Ce qui ressort de cette enquête pancanadienne, c'est que les enfants vivraient dans une cage de verre en raison de la peur et de la surveillance dont ils sont l'objet. D'un autre côté, les programmes de lutte contre la cyberintimidation seraient inefficaces.
Le rapport réalisé après l'enquête auprès de parents et enfants présente un virage drastique au sujet d'internet et une façon de penser totalement différente entre les adolescents et les adultes. «C'est le premier projet de son genre dans le monde», indique la docteure Valérie Steeves, chercheure principale dans cette enquête et professeure associée au département de criminologie de l'Université d'Ottawa.

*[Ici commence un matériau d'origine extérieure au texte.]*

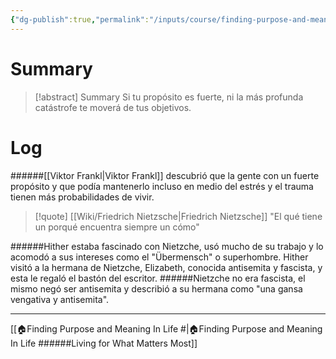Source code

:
 ```yaml
---
{"dg-publish":true,"permalink":"/inputs/course/finding-purpose-and-meaning-in-life-living-for-what-matters-most/a-story-nietzche-s-walking-stick/"}
---
```


# Summary
>[!abstract] Summary
> Si tu propósito es fuerte, ni la más profunda catástrofe te moverá de tus objetivos.

# Log
   ######[[Viktor Frankl\|Viktor Frankl]] descubrió que la gente con un fuerte propósito y que podía mantenerlo incluso en medio del estrés y el trauma tienen más probabilidades de vivir.
   > [!quote] [[Wiki/Friedrich Nietzsche\|Friedrich Nietzsche]]
   > "El qué tiene un porqué encuentra siempre un cómo"
   
######Hither estaba fascinado con Nietzche, usó mucho de su trabajo y lo acomodó a sus intereses como el "Übermensch" o superhombre. Hither visitó a la hermana de Nietzche, Elizabeth, conocida antisemita y fascista, y esta le regaló el bastón del escritor.
   ######Nietzche no era fascista, el mismo negó ser antisemita y describió a su hermana como "una gansa vengativa y antisemita".

---
[[🏠Finding Purpose and Meaning In Life #\|🏠Finding Purpose and Meaning In Life ######Living for What Matters Most]]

Au terme de la troisième phase, une différence est ressortie entre les résultats en 2000 et ceux en 2011. Alors qu'au début de l'enquête les parents affirmaient qu'Internet étaient une source d'information utile, aujourd'hui la grande majorité soutient que le web engendre la peur. «Les parents ont si peur qu'ils surveillent leurs enfants à outrance et sont persuadés que l'espionnage des activités de leur enfant en ligne est devenu incontournable pour assurer leur bien-être et leur sécurité, comme le ferait tout bon parent», d'indiquer Cathy Wing, codirectrice exécutive d'HabiloMédias.

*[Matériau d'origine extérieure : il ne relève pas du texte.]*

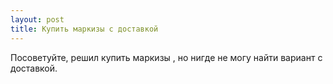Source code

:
 ```yaml
---
layout: post 
title: Купить маркизы с доставкой 
--- 
```

Посоветуйте, решил купить маркизы , но нигде не могу найти вариант с доставкой.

Après avoir effectué douze groupes de discussions à Ottawa, Toronto et Calgary, soit un total de 66 jeunes de 11 à 17 ans et 21 parents, les chercheurs remarquent que les parents vivent dans l'insécurité. Bien qu'ils craignent des menaces dirigées contre leurs enfants, ceux-ci ne sont par contre pas capables de préciser la nature de celles-ci, selon l'enquête. «Je vérifie tout, jusqu'à son téléphone cellulaire, absolument tout, tout, tout», indique une mère.
Et du côté des jeunes, ceux-ci affirment qu'internet n'a plus rien d'amusant car ils n'ont plus de vie privée. Trois étudiants d'Ottawa, de 11, 15 et 16 ans, Theo Etzinger, Natasha Iskayne et Alex Bernst étaient sur place lors du dévoilement des résultats, eux qui ont participé aux groupes de discussions. Et selon les jeunes panélistes, il est important de garder une partie de leur vie privée. Et tous se disent au courant des dangers qui peuvent être présents sur le web. Les jeunes participants déplorent aussi dans l'enquête que l'internet perd son côté amusant, étant donné qu'ils se sentent constamment surveillés en ligne par leurs parents. «Ce type de surveillance les dérangent vraiment», d'indiquer Dr Steeves.
D'autre part, les enfants ne croient pas à l'efficacité des programmes de cyberintimidation. «Je ne vois pas commenter répéter encore et encore les même choses année après année pourraient aider», souligne Natasha Iskayne. Même son de cloche pour Alex Bernst.
Selon la docteur Valerie Steeves, cela montre que les jeunes connaissent les risques liés à l'internet. Au terme de l'enquête, il a d'ailleurs été démontré que les jeunes ne croient pas à l'efficacité des programmes de lutte contre l'intimidation. Ils disent avoir les compétences nécessaires pour résoudre les problèmes qui se poseront à eux. Ils demandent d'ailleurs une plus grande confiance de la part des adultes.
En 2013, ces nouvelles découvertes vont servir de fondements à une nouvelle enquête canadienne qui sera menée auprès des jeunes.